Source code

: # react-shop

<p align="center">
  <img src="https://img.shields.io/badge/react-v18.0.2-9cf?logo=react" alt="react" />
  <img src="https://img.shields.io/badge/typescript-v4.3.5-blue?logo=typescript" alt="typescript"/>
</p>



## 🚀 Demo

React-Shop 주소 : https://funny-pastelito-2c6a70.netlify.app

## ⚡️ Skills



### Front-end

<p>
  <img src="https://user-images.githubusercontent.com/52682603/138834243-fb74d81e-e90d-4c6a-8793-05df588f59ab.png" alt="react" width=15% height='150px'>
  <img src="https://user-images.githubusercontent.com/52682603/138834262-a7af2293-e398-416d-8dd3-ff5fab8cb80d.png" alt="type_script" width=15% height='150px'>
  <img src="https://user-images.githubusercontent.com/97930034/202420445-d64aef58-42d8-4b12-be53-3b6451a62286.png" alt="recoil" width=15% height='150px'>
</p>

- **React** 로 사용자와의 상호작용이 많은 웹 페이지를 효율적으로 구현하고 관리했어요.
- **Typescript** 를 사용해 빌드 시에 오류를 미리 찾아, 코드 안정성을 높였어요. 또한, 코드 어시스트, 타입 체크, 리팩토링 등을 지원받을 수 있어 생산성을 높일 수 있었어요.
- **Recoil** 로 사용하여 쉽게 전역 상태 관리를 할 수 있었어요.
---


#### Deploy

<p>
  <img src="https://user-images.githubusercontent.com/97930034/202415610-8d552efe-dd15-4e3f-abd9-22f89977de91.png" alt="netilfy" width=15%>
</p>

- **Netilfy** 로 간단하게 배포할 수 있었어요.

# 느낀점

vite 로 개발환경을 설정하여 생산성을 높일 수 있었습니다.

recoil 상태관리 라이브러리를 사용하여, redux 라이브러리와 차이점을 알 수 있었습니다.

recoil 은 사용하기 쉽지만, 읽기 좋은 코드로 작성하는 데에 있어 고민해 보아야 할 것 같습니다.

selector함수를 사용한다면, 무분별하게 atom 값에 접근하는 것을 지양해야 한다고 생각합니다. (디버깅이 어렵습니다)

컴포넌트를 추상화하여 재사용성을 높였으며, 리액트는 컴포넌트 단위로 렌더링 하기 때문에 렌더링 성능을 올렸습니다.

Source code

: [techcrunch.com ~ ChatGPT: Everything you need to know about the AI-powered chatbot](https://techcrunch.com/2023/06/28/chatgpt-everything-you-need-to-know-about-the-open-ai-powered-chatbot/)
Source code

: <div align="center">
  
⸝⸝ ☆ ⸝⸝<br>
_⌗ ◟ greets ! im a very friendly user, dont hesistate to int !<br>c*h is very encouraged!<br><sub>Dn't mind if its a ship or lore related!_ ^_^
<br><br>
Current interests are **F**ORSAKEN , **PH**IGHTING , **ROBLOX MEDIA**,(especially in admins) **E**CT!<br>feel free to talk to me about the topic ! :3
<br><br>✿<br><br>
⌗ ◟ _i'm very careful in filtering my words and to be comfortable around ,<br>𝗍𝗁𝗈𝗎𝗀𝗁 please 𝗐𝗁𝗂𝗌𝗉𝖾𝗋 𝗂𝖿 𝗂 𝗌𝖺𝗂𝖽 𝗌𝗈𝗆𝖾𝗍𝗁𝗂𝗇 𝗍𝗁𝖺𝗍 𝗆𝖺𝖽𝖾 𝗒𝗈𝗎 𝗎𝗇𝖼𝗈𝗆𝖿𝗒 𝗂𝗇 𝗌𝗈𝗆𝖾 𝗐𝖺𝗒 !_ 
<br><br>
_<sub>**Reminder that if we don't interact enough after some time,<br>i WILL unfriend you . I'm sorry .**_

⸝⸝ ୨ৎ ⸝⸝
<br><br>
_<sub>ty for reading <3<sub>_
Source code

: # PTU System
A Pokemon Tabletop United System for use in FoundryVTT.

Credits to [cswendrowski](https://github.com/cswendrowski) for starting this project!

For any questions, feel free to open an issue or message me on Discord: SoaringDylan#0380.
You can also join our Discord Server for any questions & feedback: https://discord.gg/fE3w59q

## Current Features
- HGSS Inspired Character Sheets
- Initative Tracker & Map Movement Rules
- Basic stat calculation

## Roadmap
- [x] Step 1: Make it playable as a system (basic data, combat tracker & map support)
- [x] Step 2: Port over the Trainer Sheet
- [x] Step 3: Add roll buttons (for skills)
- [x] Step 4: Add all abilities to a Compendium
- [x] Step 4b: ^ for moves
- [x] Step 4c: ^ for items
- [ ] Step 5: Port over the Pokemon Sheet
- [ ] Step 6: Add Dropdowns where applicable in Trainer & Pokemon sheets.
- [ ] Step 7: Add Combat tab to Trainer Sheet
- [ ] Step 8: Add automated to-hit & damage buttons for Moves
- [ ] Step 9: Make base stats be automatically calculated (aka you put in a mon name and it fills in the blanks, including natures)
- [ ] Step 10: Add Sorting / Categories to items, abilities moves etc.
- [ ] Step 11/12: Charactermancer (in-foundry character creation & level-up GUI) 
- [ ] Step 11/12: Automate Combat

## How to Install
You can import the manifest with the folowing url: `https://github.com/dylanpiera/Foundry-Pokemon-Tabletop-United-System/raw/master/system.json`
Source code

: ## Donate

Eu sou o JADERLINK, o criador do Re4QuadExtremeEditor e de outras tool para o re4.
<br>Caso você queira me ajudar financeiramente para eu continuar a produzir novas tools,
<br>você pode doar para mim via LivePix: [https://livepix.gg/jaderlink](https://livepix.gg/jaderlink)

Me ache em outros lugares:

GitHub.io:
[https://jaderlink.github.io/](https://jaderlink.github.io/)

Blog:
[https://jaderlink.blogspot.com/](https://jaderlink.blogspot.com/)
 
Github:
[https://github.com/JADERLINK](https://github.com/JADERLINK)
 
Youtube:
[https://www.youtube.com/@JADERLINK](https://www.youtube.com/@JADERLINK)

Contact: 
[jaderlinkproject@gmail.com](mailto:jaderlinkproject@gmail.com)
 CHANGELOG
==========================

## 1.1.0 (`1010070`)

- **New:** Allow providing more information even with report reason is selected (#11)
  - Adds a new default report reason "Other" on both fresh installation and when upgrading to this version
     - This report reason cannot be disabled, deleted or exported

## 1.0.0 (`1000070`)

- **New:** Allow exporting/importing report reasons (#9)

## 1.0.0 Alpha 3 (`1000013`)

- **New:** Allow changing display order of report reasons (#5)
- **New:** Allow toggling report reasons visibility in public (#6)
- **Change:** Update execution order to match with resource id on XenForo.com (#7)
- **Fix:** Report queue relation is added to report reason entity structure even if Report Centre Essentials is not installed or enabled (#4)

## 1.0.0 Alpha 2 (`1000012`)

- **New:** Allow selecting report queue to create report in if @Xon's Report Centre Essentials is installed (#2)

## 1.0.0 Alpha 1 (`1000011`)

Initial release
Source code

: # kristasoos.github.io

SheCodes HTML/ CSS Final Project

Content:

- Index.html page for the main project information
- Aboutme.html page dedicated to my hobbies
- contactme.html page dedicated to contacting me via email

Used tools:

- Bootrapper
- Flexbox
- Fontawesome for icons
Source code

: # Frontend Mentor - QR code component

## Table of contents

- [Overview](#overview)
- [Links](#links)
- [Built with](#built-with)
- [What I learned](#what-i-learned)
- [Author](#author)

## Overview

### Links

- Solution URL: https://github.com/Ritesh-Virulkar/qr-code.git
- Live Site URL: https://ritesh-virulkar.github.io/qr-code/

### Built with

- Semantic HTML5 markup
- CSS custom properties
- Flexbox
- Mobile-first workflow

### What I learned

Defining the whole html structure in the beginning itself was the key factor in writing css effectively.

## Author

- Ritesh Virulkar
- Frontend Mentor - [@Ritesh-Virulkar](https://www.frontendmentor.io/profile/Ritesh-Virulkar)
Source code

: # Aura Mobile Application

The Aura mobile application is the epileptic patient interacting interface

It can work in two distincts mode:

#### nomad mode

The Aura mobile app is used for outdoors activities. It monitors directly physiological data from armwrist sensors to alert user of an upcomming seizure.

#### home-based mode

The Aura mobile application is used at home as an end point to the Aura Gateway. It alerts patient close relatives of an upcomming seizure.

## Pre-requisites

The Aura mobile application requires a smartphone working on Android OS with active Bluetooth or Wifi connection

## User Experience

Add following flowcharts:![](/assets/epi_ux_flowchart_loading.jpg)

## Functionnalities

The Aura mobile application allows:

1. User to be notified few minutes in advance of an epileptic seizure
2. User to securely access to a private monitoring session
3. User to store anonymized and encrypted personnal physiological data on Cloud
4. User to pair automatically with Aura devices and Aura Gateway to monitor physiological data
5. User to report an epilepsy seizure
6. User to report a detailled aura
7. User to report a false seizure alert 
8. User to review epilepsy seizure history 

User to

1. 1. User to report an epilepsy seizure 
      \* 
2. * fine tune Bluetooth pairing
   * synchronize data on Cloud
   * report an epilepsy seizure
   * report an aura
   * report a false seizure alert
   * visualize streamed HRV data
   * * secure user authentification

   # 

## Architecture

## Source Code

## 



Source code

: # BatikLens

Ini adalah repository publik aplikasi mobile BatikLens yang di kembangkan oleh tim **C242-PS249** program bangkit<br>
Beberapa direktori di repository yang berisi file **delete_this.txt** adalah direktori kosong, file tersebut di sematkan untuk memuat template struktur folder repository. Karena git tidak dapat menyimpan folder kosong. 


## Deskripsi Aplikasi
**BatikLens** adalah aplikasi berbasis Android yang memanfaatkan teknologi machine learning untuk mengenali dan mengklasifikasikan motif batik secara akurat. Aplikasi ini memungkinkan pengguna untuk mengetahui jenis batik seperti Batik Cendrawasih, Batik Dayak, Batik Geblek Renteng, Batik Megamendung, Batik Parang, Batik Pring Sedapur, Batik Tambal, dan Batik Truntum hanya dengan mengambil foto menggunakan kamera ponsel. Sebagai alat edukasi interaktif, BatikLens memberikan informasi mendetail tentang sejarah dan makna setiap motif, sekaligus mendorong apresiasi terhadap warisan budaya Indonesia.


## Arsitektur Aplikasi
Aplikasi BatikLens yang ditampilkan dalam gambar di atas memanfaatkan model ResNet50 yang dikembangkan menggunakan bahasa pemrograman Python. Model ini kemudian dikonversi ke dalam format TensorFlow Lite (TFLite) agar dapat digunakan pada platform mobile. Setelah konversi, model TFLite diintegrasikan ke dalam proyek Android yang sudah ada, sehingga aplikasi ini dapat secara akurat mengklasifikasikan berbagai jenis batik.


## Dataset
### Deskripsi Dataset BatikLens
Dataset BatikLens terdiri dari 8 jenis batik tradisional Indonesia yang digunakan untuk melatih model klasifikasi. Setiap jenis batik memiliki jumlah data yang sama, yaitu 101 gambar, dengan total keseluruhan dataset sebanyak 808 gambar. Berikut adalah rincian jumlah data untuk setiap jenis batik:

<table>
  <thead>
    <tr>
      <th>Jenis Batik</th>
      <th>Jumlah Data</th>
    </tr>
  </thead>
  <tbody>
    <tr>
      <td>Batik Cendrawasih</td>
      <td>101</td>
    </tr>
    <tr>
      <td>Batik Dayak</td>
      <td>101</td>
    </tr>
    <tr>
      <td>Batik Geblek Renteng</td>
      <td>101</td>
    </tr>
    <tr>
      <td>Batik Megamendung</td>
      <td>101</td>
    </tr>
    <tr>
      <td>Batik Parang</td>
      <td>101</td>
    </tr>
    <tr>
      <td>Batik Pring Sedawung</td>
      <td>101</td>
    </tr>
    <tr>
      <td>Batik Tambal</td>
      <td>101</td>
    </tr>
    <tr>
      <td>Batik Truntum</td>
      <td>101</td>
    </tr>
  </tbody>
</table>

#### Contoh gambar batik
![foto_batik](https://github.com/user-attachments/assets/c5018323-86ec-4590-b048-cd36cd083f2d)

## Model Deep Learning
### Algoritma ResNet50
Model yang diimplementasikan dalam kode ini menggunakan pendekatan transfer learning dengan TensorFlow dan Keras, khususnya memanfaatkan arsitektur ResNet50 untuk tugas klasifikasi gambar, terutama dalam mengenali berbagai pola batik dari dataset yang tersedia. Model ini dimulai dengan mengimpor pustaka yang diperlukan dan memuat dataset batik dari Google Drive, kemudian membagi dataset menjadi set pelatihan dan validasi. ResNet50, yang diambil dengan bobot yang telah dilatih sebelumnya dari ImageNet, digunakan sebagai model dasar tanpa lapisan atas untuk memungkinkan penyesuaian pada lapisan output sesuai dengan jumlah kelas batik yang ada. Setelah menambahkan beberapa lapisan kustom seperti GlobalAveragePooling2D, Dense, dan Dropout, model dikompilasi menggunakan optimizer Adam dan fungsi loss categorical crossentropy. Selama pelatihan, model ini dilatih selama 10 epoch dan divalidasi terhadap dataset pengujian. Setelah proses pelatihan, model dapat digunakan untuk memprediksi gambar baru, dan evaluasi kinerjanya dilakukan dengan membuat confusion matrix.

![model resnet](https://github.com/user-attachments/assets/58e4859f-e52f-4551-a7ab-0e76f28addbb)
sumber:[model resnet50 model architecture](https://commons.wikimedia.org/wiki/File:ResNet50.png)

**Exercise brief:**
Only the lines above starting at the one containing "- [Links](#links)" and ending at the one containing "report an aura", both included, are to be returned, exactly as they read.

**Answer to this task:**
- [Links](#links)
- [Built with](#built-with)
- [What I learned](#what-i-learned)
- [Author](#author)

## Overview

### Links

- Solution URL: https://github.com/Ritesh-Virulkar/qr-code.git
- Live Site URL: https://ritesh-virulkar.github.io/qr-code/

### Built with

- Semantic HTML5 markup
- CSS custom properties
- Flexbox
- Mobile-first workflow

### What I learned

Defining the whole html structure in the beginning itself was the key factor in writing css effectively.

## Author

- Ritesh Virulkar
- Frontend Mentor - [@Ritesh-Virulkar](https://www.frontendmentor.io/profile/Ritesh-Virulkar)
Source code

: # Aura Mobile Application

The Aura mobile application is the epileptic patient interacting interface

It can work in two distincts mode:

#### nomad mode

The Aura mobile app is used for outdoors activities. It monitors directly physiological data from armwrist sensors to alert user of an upcomming seizure.

#### home-based mode

The Aura mobile application is used at home as an end point to the Aura Gateway. It alerts patient close relatives of an upcomming seizure.

## Pre-requisites

The Aura mobile application requires a smartphone working on Android OS with active Bluetooth or Wifi connection

## User Experience

Add following flowcharts:![](/assets/epi_ux_flowchart_loading.jpg)

## Functionnalities

The Aura mobile application allows:

1. User to be notified few minutes in advance of an epileptic seizure
2. User to securely access to a private monitoring session
3. User to store anonymized and encrypted personnal physiological data on Cloud
4. User to pair automatically with Aura devices and Aura Gateway to monitor physiological data
5. User to report an epilepsy seizure
6. User to report a detailled aura
7. User to report a false seizure alert 
8. User to review epilepsy seizure history 

User to

1. 1. User to report an epilepsy seizure 
      \* 
2. * fine tune Bluetooth pairing
   * synchronize data on Cloud
   * report an epilepsy seizure
   * report an aura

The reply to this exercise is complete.